Graffiti covered walls and trash strewn streets are not exactly the most attractive additions to your commercial district. But then sometimes the remedy is not much more attractive than the original problem. We recently toured a commercial district in downtown Newark, NJ and talked to businesses who have given up on the painting and repainting necessary to keep graffiti in check. To make matters worse, the paint jobs are sometimes a mish-mash of different paint colors that look messy, and while an improvement, still communicate a not so positive message about the district to shoppers.
A Better Method - Murals!
The verdict is in - and we now know without a doubt that there is a better way. Neighborhood murals not only prevent graffiti, but are good for local business. A 2008 study by E-Consult, among the most comprehensive of it's kind, looked at 265 commercial corridors in the City of Philadelphia and found a positive correlation between corridor success (as measured by retail sales) and the Philadelphia Mural Arts Program. Murals have an amazing way of creating neighborhood pride, building a neighborhood identity - and more so than a temporary paint fix - are well respected by neighbors who become their unofficial stewards and protectors. The need to paint over the same wall again and again and again is often a thing of the past.

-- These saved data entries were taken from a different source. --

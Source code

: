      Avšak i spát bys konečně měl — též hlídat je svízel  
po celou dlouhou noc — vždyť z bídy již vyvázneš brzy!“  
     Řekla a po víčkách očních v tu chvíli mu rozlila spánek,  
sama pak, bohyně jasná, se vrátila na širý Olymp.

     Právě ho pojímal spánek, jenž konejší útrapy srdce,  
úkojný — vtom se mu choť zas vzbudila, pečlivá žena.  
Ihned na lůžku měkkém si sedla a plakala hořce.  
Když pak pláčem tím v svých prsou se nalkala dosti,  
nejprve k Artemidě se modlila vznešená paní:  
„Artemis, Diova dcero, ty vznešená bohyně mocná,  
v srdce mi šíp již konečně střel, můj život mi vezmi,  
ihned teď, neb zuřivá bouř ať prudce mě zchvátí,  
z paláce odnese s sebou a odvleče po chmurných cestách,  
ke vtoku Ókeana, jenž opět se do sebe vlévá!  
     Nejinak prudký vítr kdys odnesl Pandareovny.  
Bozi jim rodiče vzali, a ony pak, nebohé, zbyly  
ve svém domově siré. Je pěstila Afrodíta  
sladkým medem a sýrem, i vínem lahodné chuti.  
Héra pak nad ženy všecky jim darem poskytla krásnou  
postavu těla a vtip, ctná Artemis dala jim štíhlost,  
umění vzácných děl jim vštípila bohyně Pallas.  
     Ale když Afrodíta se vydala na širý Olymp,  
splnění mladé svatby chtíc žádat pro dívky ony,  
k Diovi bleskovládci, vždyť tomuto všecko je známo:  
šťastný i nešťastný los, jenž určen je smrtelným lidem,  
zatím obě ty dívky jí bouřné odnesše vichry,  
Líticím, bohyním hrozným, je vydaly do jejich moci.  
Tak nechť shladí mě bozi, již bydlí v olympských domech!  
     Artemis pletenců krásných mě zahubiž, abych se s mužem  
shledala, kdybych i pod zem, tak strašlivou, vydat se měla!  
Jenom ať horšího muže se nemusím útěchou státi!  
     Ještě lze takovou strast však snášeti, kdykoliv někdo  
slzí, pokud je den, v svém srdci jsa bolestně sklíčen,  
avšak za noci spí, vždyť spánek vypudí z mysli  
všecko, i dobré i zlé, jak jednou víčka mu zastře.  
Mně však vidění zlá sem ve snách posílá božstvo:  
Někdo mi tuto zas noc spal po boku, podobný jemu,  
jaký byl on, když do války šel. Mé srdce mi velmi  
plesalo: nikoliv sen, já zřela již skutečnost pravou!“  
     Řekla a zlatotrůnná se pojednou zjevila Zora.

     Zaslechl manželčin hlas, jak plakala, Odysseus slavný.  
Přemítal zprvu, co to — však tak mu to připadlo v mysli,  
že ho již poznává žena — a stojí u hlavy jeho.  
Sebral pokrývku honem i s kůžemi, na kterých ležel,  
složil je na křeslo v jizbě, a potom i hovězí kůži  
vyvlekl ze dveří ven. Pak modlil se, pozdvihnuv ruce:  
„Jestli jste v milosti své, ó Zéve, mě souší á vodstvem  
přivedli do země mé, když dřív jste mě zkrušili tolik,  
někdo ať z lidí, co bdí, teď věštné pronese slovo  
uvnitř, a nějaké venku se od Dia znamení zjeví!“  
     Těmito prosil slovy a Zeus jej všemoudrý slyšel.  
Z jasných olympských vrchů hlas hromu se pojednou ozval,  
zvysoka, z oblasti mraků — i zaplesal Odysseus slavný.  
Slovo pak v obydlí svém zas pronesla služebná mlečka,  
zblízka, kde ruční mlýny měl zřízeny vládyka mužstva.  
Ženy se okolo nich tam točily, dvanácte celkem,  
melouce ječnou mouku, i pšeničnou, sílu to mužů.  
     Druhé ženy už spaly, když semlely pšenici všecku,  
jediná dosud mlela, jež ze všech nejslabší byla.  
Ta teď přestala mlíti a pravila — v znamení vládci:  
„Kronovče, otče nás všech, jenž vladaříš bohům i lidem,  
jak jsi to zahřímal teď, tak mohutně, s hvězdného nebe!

Engaging youth in this effort is another powerful way to work towards long-term graffiti prevention. One Washington D.C. non-profit is doing just that. The Latin American Youth Center Art + Media House partners with local artists to create murals that brighten up the community. Tim Gibbons is a local artist who helped facilitate a group of 14 youth this past summer brighten up a cement wall...see more of the wonderful results here on his blog. Certainly an improvement, and a lesson learned that engaging youth in this effort can accomplish multiple goals - the least of which might just be an improvement in retail sales for local businesses.